Hi, I can't see why doing both: defining custom bonds between N-O pairs that stabilize the helical region and using Ramachandran plot restraints would not work. Could you please try it? If it still doesn't work, then please send me the data and model, indicate the region that you want to be helical, and tell which command you used; then I will have a look. Alternatively, as Nat suggested, you can use reference model restraints. Just create a PDB file containing idealized (the way you want it) helical region and supply it to phenix.refine for reference model restraints. Pavel. On 7/29/11 10:35 AM, Nathaniel Echols wrote:
On Fri, Jul 29, 2011 at 10:25 AM, Daqi Tu
wrote: I was trying to restrain a relatively mobile region of my structure to be helical using Phenix secondary structure restraints. The result is very bad. It forces the N-O distance to be about 3A, but the phi/psi angles are all ugly. What is the way in Phenix I can apply phi/psi restraints just like in the old CNS, which had always worked nicely? At present, I think your only options are
a) use the reference model feature (preferred, if you have a higher-resolution structure - this can also be done with a model optimized by another program, e.g. Rosetta) b) Ramachandran restraints (potentially dangerous, should be used with extreme caution) c) enable use of the monomer library phi/psi restraints (discard_psi_phi=False on the command line, or Settings->Advanced->PDB file interpretation in the GUI)

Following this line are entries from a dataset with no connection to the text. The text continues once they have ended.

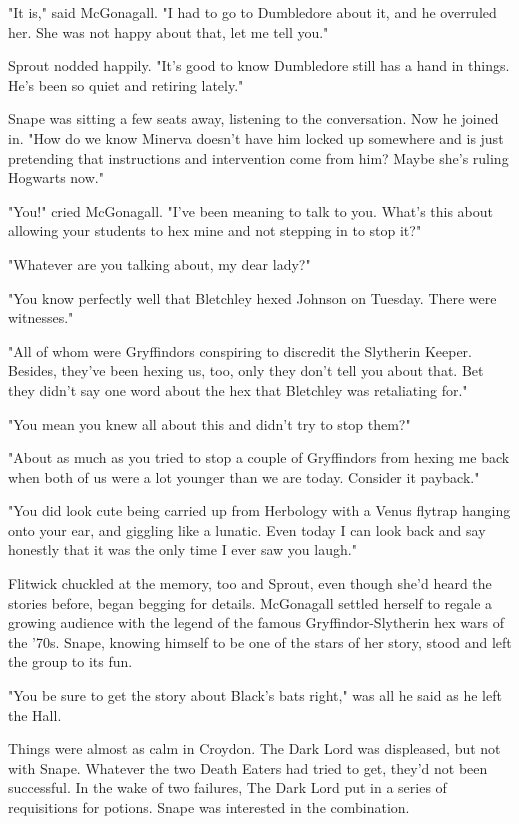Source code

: \documentclass[a4paper,11pt]{article}
\begin{document}
"It is," said McGonagall. "I had to go to Dumbledore about it, and he overruled her. She was not happy about that, let me tell you."

Sprout nodded happily. "It's good to know Dumbledore still has a hand in things. He's been so quiet and retiring lately."

Snape was sitting a few seats away, listening to the conversation. Now he joined in. "How do we know Minerva doesn't have him locked up somewhere and is just pretending that instructions and intervention come from him? Maybe she's ruling Hogwarts now."

"You!" cried McGonagall. "I've been meaning to talk to you. What's this about allowing your students to hex mine and not stepping in to stop it?"

"Whatever are you talking about, my dear lady?"

"You know perfectly well that Bletchley hexed Johnson on Tuesday. There were witnesses."

"All of whom were Gryffindors conspiring to discredit the Slytherin Keeper. Besides, they've been hexing us, too, only they don't tell you about that. Bet they didn't say one word about the hex that Bletchley was retaliating for."

"You mean you knew all about this and didn't try to stop them?"

"About as much as you tried to stop a couple of Gryffindors from hexing me back when both of us were a lot younger than we are today. Consider it payback."

"You did look cute being carried up from Herbology with a Venus flytrap hanging onto your ear, and giggling like a lunatic. Even today I can look back and say honestly that it was the only time I ever saw you laugh."

Flitwick chuckled at the memory, too and Sprout, even though she'd heard the stories before, began begging for details. McGonagall settled herself to regale a growing audience with the legend of the famous Gryffindor-Slytherin hex wars of the '70s. Snape, knowing himself to be one of the stars of her story, stood and left the group to its fun.

"You be sure to get the story about Black's bats right," was all he said as he left the Hall.

Things were almost as calm in Croydon. The Dark Lord was displeased, but not with Snape. Whatever the two Death Eaters had tried to get, they'd not been successful. In the wake of two failures, The Dark Lord put in a series of requisitions for potions. Snape was interested in the combination.
\end{document}
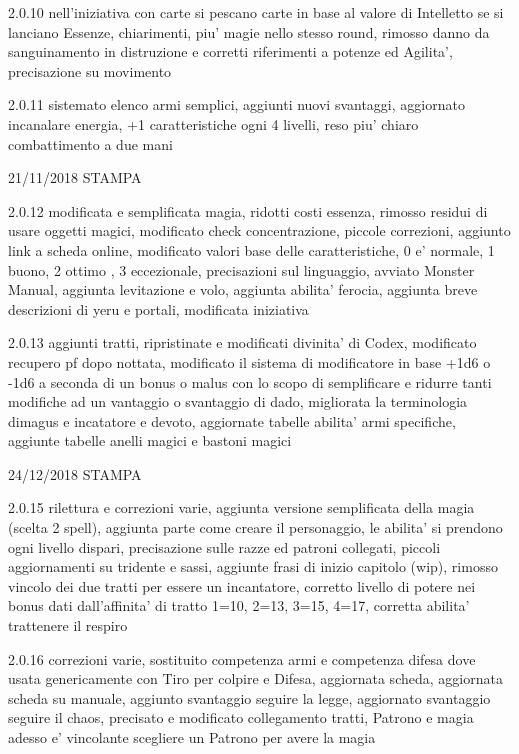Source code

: \documentclass[a4paper,11pt,twoside,openany]{book}
\begin{document}
{{			2.0.10 nell'iniziativa con carte si pescano carte in base al valore di Intelletto se si lanciano Essenze, chiarimenti, piu' magie nello stesso round, rimosso danno da sanguinamento in distruzione e corretti riferimenti a potenze ed Agilita', precisazione su movimento
			
			2.0.11 sistemato elenco armi semplici, aggiunti nuovi svantaggi, aggiornato incanalare energia, +1 caratteristiche ogni 4 livelli, reso piu' chiaro combattimento a due mani
			
			21/11/2018 STAMPA
			
			2.0.12 modificata e semplificata magia, ridotti costi essenza, rimosso residui di usare oggetti magici, modificato check concentrazione, piccole correzioni, aggiunto link a scheda online, modificato valori base delle caratteristiche, 0 e' normale, 1 buono, 2 ottimo , 3 eccezionale, precisazioni sul linguaggio, avviato Monster Manual, aggiunta levitazione e volo, aggiunta abilita' ferocia, aggiunta breve descrizioni di yeru e portali, modificata iniziativa
			
			2.0.13 aggiunti tratti, ripristinate e modificati divinita' di Codex, modificato recupero pf dopo nottata, modificato il sistema di modificatore in base +1d6 o -1d6 a seconda di un bonus o malus con lo scopo di semplificare e ridurre tanti modifiche ad un vantaggio o svantaggio di dado, migliorata la terminologia dimagus e incatatore e devoto, aggiornate tabelle abilita' armi specifiche, aggiunte tabelle anelli magici e bastoni magici
			
			24/12/2018 STAMPA
			
			2.0.15 rilettura e correzioni varie, aggiunta versione semplificata della magia (scelta 2 spell), aggiunta parte come creare il personaggio, le abilita' si prendono ogni livello dispari, precisazione sulle razze ed patroni collegati, piccoli aggiornamenti su tridente e sassi, aggiunte frasi di inizio capitolo (wip), rimosso vincolo dei due tratti per essere un incantatore, corretto livello di potere nei bonus dati dall'affinita' di tratto 1=10, 2=13, 3=15, 4=17, corretta abilita' trattenere il respiro
			
			2.0.16 correzioni varie, sostituito competenza armi e competenza difesa dove usata genericamente con Tiro per colpire e Difesa, aggiornata scheda, aggiornata scheda su manuale, aggiunto svantaggio seguire la legge, aggiornato svantaggio seguire il chaos, precisato e modificato collegamento tratti, Patrono e magia adesso e' vincolante scegliere un Patrono per avere la magia
			
}}
\end{document}
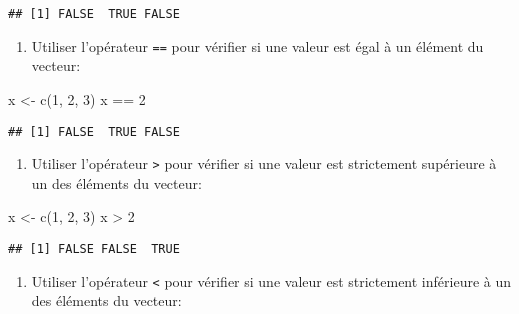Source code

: \documentclass[
]{article}
\newenvironment{Shaded}{\begin{snugshade}}{\end{snugshade}}
\newcommand{\DecValTok}[1]{\textcolor[rgb]{0.00,0.00,0.81}{#1}}
\newcommand{\FunctionTok}[1]{\textcolor[rgb]{0.00,0.00,0.00}{#1}}
\newcommand{\NormalTok}[1]{#1}
\newcommand{\OtherTok}[1]{\textcolor[rgb]{0.56,0.35,0.01}{#1}}
\newcommand{\SpecialCharTok}[1]{\textcolor[rgb]{0.00,0.00,0.00}{#1}}
\providecommand{\tightlist}{%
  \setlength{\itemsep}{0pt}\setlength{\parskip}{0pt}}
\begin{document}
\begin{verbatim}
## [1] FALSE  TRUE FALSE
\end{verbatim}

\begin{enumerate}
\def\labelenumi{\arabic{enumi}.}
\setcounter{enumi}{6}
\tightlist
\item
  Utiliser l'opérateur \texttt{==} pour vérifier si une valeur est égal à un élément du vecteur:
\end{enumerate}

\begin{Shaded}
\begin{Highlighting}[]
\NormalTok{x }\OtherTok{\textless{}{-}} \FunctionTok{c}\NormalTok{(}\DecValTok{1}\NormalTok{, }\DecValTok{2}\NormalTok{, }\DecValTok{3}\NormalTok{)}
\NormalTok{x }\SpecialCharTok{==} \DecValTok{2}
\end{Highlighting}
\end{Shaded}

\begin{verbatim}
## [1] FALSE  TRUE FALSE
\end{verbatim}

\begin{enumerate}
\def\labelenumi{\arabic{enumi}.}
\setcounter{enumi}{7}
\tightlist
\item
  Utiliser l'opérateur \texttt{\textgreater{}} pour vérifier si une valeur est strictement supérieure à un des éléments du vecteur:
\end{enumerate}

\begin{Shaded}
\begin{Highlighting}[]
\NormalTok{x }\OtherTok{\textless{}{-}} \FunctionTok{c}\NormalTok{(}\DecValTok{1}\NormalTok{, }\DecValTok{2}\NormalTok{, }\DecValTok{3}\NormalTok{)}
\NormalTok{x }\SpecialCharTok{\textgreater{}} \DecValTok{2}
\end{Highlighting}
\end{Shaded}

\begin{verbatim}
## [1] FALSE FALSE  TRUE
\end{verbatim}

\begin{enumerate}
\def\labelenumi{\arabic{enumi}.}
\setcounter{enumi}{8}
\tightlist
\item
  Utiliser l'opérateur \texttt{\textless{}} pour vérifier si une valeur est strictement inférieure à un des éléments du vecteur:
\end{enumerate}
\end{document}
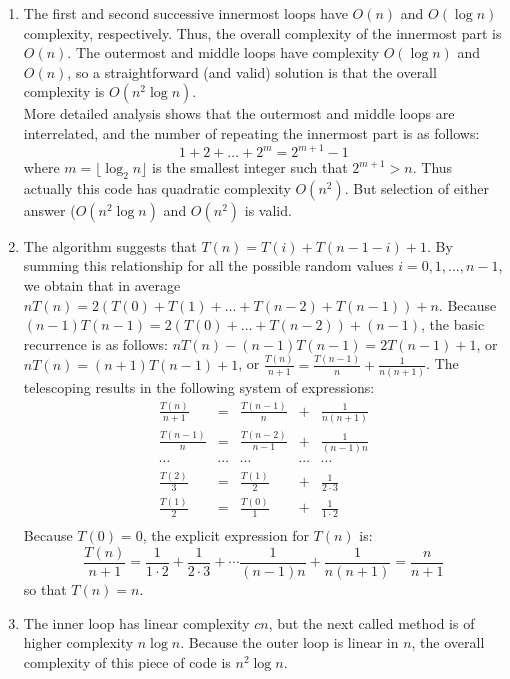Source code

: \documentclass[]{article}
\begin{document}
\begin{enumerate}
\item The first and second successive innermost loops
 have $O(n)$ and $O(\log n)$ complexity, respectively. 
Thus, the overall complexity of the innermost part is
$O(n)$. The outermost and middle loops have complexity
$O(\log n)$ and $O(n)$, so a straightforward (and valid)
solution is that the overall complexity is $O(n^{2}\log n)$.\\

More detailed analysis shows that the outermost and
middle loops are interrelated, and the number of 
repeating the innermost part is as follows:
\[
1 + 2 + \ldots + 2^{m} = 2^{m+1}-1
\]
where $m = \lfloor \log_{2}n \rfloor$ is the smallest
integer such that $2^{m+1} > n$. Thus actually this
code has quadratic complexity $O(n^{2})$. But
selection of either answer
($O(n^{2}\log n)$ and $O(n^{2})$ is valid. 

\item
The algorithm suggests that $T(n) = T(i) + T(n-1-i) + 1$. By summing
this relationship for all the possible random
values $i = 0,1,\ldots,n-1$, we obtain that in average
$nT(n) = 2(T(0)+T(1)+\ldots +T(n-2)+T(n-1)) + n$.
Because $(n-1)T(n-1) = 2(T(0)+\ldots +T(n-2)) + (n-1)$, the
basic recurrence is as follows: $nT(n) - (n-1)T(n-1) = 2T(n-1) +1$,
or $nT(n) = (n+1)T(n-1) +1$, or 
$\frac{T(n)}{n+1} = \frac{T(n-1)}{n} + \frac{1}{n(n+1)}$.
The telescoping results in the following system of expressions:
\[
\begin{array}{lllll}
\frac{T(n)}{n+1} & = & \frac{T(n-1)}{n}  & +  & \frac{1}{n(n+1)}\\
\frac{T(n-1)}{n} & = & \frac{T(n-2)}{n-1}  & +  & \frac{1}{(n-1)n}\\
\cdots & \cdots & \cdots  &  \cdots & \cdots \\
\frac{T(2)}{3} & = & \frac{T(1)}{2}  & + & \frac{1}{2 \cdot 3} \\
\frac{T(1)}{2} & = & \frac{T(0)}{1}  & + & \frac{1}{1 \cdot 2} \\ 
\end{array}
\]
Because $T(0)=0$, the explicit expression for $T(n)$ is:
\[
\frac{T(n)}{n+1} = \frac{1}{1 \cdot 2} + \frac{1}{2 \cdot 3} + \cdots 
\frac{1}{(n-1)n} + \frac{1}{n(n+1)} = \frac{n}{n+1}
\]
so that $T(n)=n$.

\item
The inner loop has linear complexity $cn$, but the
next called method is of higher complexity $n\log n$.
Because the outer loop is linear in $n$, 
the overall complexity of this piece of code is 
$n^{2}\log n$.
\end{enumerate}
\end{document}
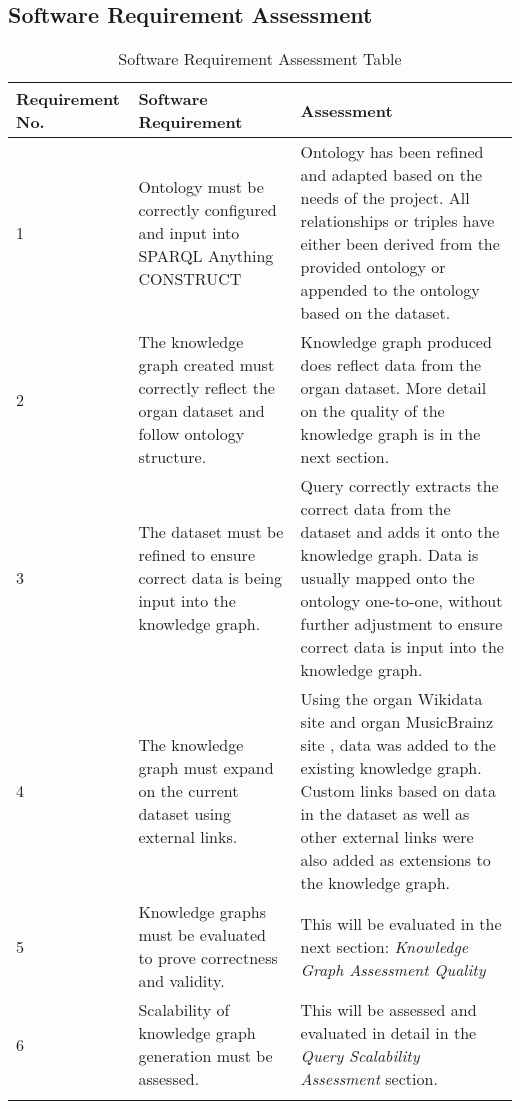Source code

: \subsection{Software Requirement Assessment}
\begin{longtable}{|p{2.25cm}|p{5.5cm}|p{5.5cm}|}

\hline
\textbf{Requirement No.} & \textbf{Software Requirement} & \textbf{Assessment}\\
\hline

1& 
Ontology must be correctly configured and input into SPARQL Anything CONSTRUCT &
Ontology has been refined and adapted based on the needs of the project. All relationships or triples have either been derived from the provided ontology or appended to the ontology based on the dataset. \\
\hline

2&
The knowledge graph created must correctly reflect the organ dataset and follow ontology structure. &
Knowledge graph produced does reflect data from the organ dataset. More detail on the quality of the knowledge graph is in the next section. \\
\hline

3&
The dataset must be refined to ensure correct data is being input into the knowledge graph. &
Query correctly extracts the correct data from the dataset and adds it onto the knowledge graph. Data is usually mapped onto the ontology one-to-one, without further adjustment to ensure correct data is input into the knowledge graph. \\
\hline

4&
The knowledge graph must expand on the current dataset using external links. &
Using the organ Wikidata site \cite{organwikidata} and organ MusicBrainz site \cite{organmusicbrainz}, data was added to the existing knowledge graph. Custom links based on data in the dataset as well as other external links were also added as extensions to the knowledge graph. \\
\hline

5&
Knowledge graphs must be evaluated to prove correctness and validity. &
This will be evaluated in the next section: \textit{Knowledge Graph Assessment Quality} \\ 
\hline

6&
Scalability of knowledge graph generation must be assessed. &
This will be assessed and evaluated in detail in the \textit{Query Scalability Assessment} section. \\ 
\hline
\caption{Software Requirement Assessment Table}
\end{longtable}

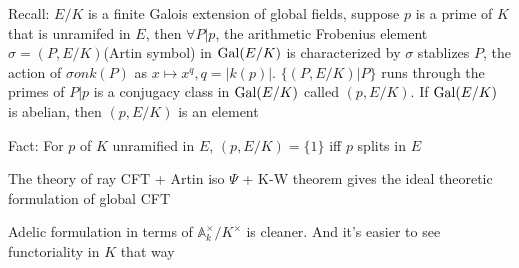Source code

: \documentclass[main]{subfiles}
\begin{document}
Recall: $E/K$ is a finite Galois extension of global fields, suppose $p$ is a prime of $K$ that is unramifed in $E$, then $\forall P|p$, the arithmetic Frobenius element $\sigma=(P,E/K)$(Artin symbol) in $\operatorname{Gal}(E/K)$ is characterized by $\sigma$ stablizes $P$, the action of $\sigma on k(P)$ as $x\mapsto x^q, q=|k(p)|$. $\{(P,E/K)|P\}$ runs through the primes of $P|p$ is a conjugacy class in $\operatorname{Gal}(E/K)$ called $(p,E/K)$. If $\operatorname{Gal}(E/K)$ is abelian, then $(p,E/K)$ is an element

Fact: For $p$ of $K$ unramified in $E$, $(p,E/K)=\{1\}$ iff $p$ splits in $E$

The theory of ray CFT + Artin iso $\Psi$ + K-W theorem  gives the ideal theoretic formulation of global CFT

Adelic formulation in terms of $\mathbb A^\times_k/K^\times$ is cleaner. And it's easier to see functoriality in $K$ that way
\end{document}
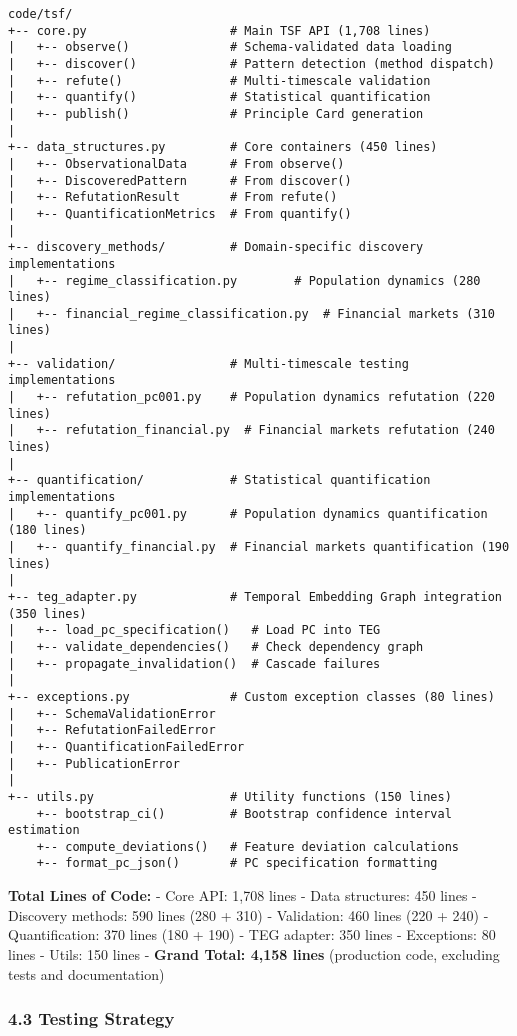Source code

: \documentclass[
]{article}
\begin{document}
\begin{verbatim}
code/tsf/
+-- core.py                    # Main TSF API (1,708 lines)
|   +-- observe()              # Schema-validated data loading
|   +-- discover()             # Pattern detection (method dispatch)
|   +-- refute()               # Multi-timescale validation
|   +-- quantify()             # Statistical quantification
|   +-- publish()              # Principle Card generation
|
+-- data_structures.py         # Core containers (450 lines)
|   +-- ObservationalData      # From observe()
|   +-- DiscoveredPattern      # From discover()
|   +-- RefutationResult       # From refute()
|   +-- QuantificationMetrics  # From quantify()
|
+-- discovery_methods/         # Domain-specific discovery implementations
|   +-- regime_classification.py        # Population dynamics (280 lines)
|   +-- financial_regime_classification.py  # Financial markets (310 lines)
|
+-- validation/                # Multi-timescale testing implementations
|   +-- refutation_pc001.py    # Population dynamics refutation (220 lines)
|   +-- refutation_financial.py  # Financial markets refutation (240 lines)
|
+-- quantification/            # Statistical quantification implementations
|   +-- quantify_pc001.py      # Population dynamics quantification (180 lines)
|   +-- quantify_financial.py  # Financial markets quantification (190 lines)
|
+-- teg_adapter.py             # Temporal Embedding Graph integration (350 lines)
|   +-- load_pc_specification()   # Load PC into TEG
|   +-- validate_dependencies()   # Check dependency graph
|   +-- propagate_invalidation()  # Cascade failures
|
+-- exceptions.py              # Custom exception classes (80 lines)
|   +-- SchemaValidationError
|   +-- RefutationFailedError
|   +-- QuantificationFailedError
|   +-- PublicationError
|
+-- utils.py                   # Utility functions (150 lines)
    +-- bootstrap_ci()         # Bootstrap confidence interval estimation
    +-- compute_deviations()   # Feature deviation calculations
    +-- format_pc_json()       # PC specification formatting
\end{verbatim}

\textbf{Total Lines of Code:} - Core API: 1,708 lines - Data structures:
450 lines - Discovery methods: 590 lines (280 + 310) - Validation: 460
lines (220 + 240) - Quantification: 370 lines (180 + 190) - TEG adapter:
350 lines - Exceptions: 80 lines - Utils: 150 lines - \textbf{Grand
Total: 4,158 lines} (production code, excluding tests and documentation)

\subsubsection{4.3 Testing Strategy}\label{testing-strategy}
\end{document}
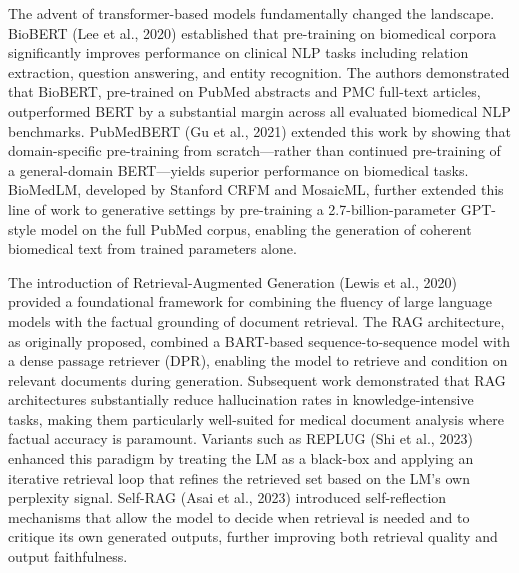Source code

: \documentclass[12pt,a4paper]{report}
\begin{document}
The advent of transformer-based models fundamentally changed the landscape. BioBERT (Lee et al., 2020) established that pre-training on biomedical corpora significantly improves performance on clinical NLP tasks including relation extraction, question answering, and entity recognition. The authors demonstrated that BioBERT, pre-trained on PubMed abstracts and PMC full-text articles, outperformed BERT by a substantial margin across all evaluated biomedical NLP benchmarks. PubMedBERT (Gu et al., 2021) extended this work by showing that domain-specific pre-training from scratch---rather than continued pre-training of a general-domain BERT---yields superior performance on biomedical tasks. BioMedLM, developed by Stanford CRFM and MosaicML, further extended this line of work to generative settings by pre-training a 2.7-billion-parameter GPT-style model on the full PubMed corpus, enabling the generation of coherent biomedical text from trained parameters alone.

The introduction of Retrieval-Augmented Generation (Lewis et al., 2020) provided a foundational framework for combining the fluency of large language models with the factual grounding of document retrieval. The RAG architecture, as originally proposed, combined a BART-based sequence-to-sequence model with a dense passage retriever (DPR), enabling the model to retrieve and condition on relevant documents during generation. Subsequent work demonstrated that RAG architectures substantially reduce hallucination rates in knowledge-intensive tasks, making them particularly well-suited for medical document analysis where factual accuracy is paramount. Variants such as REPLUG (Shi et al., 2023) enhanced this paradigm by treating the LM as a black-box and applying an iterative retrieval loop that refines the retrieved set based on the LM's own perplexity signal. Self-RAG (Asai et al., 2023) introduced self-reflection mechanisms that allow the model to decide when retrieval is needed and to critique its own generated outputs, further improving both retrieval quality and output faithfulness.
\end{document}
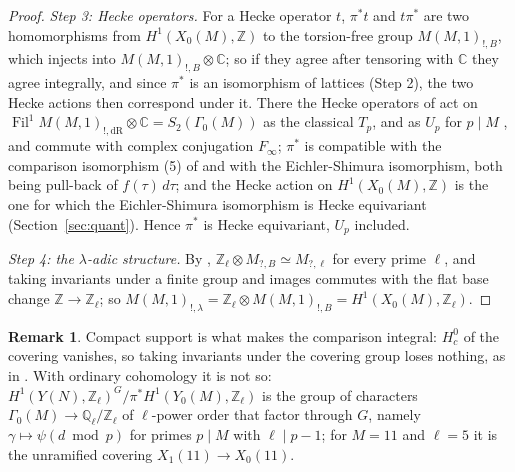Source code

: \documentclass[11pt]{amsart}
\theoremstyle{definition}
\newtheorem{remark}[theorem]{Remark}
\newcommand{\Q}{\mathbb{Q}}
\newcommand{\Z}{\mathbb{Z}}
\newcommand{\C}{\mathbb{C}}
\begin{document}
\begin{proof}
\emph{Step 3: Hecke operators.} For a Hecke operator $t$, $\pi^*t$ and $t\pi^*$ are two homomorphisms from $H^1(X_0(M),\Z)$ to the torsion-free group $M(M,1)_{!,B}$, which injects into $M(M,1)_{!,B}\otimes\C$; so if they agree after tensoring with $\C$ they agree integrally, and since $\pi^*$ is an isomorphism of lattices (Step 2), the two Hecke actions then correspond under it. There the Hecke operators of \cite{DFG04} act on $\operatorname{Fil}^1M(M,1)_{!,\mathrm{dR}}\otimes\C=S_2(\Gamma_0(M))$ as the classical $T_p$, and as $U_p$ for $p\mid M$ \cite[Proposition 1.3]{DFG04}, and commute with complex conjugation $F_\infty$; $\pi^*$ is compatible with the comparison isomorphism (5) of \cite{DFG04} and with the Eichler-Shimura isomorphism, both being pull-back of $f(\tau)\,d\tau$; and the Hecke action on $H^1(X_0(M),\Z)$ is the one for which the Eichler-Shimura isomorphism is Hecke equivariant (Section~\ref{sec:quant}). Hence $\pi^*$ is Hecke equivariant, $U_p$ included.

\emph{Step 4: the $\lambda$-adic structure.} By \cite[\S1.2.3]{DFG04}, $\Z_\ell\otimes M_{?,B}\simeq M_{?,\ell}$ for every prime $\ell$, and taking invariants under a finite group and images commutes with the flat base change $\Z\to\Z_\ell$; so $M(M,1)_{!,\lambda}=\Z_\ell\otimes M(M,1)_{!,B}=H^1(X_0(M),\Z_\ell)$.
\end{proof}

\begin{remark}
Compact support is what makes the comparison integral: $H^0_c$ of the covering vanishes, so taking invariants under the covering group loses nothing, as in \cite[Lemma 1.1]{DFG04}. With ordinary cohomology it is not so: $H^1(Y(N),\Z_\ell)^G/\pi^*H^1(Y_0(M),\Z_\ell)$ is the group of characters $\Gamma_0(M)\to\Q_\ell/\Z_\ell$ of $\ell$-power order that factor through $G$, namely $\gamma\mapsto\psi(d\bmod p)$ for primes $p\mid M$ with $\ell\mid p-1$; for $M=11$ and $\ell=5$ it is the unramified covering $X_1(11)\to X_0(11)$.
\end{remark}
\end{document}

We've discussed restraining phi/psi in secondary structure instead of the hydrogen bonds, but nothing has been implemented yet. If you're willing to share your model and data with us for testing purposes, it might speed things up. (It sounds like maybe the existing secondary structure restraints aren't working properly either - although our tests have indicated that they can't do much with a poor input model.)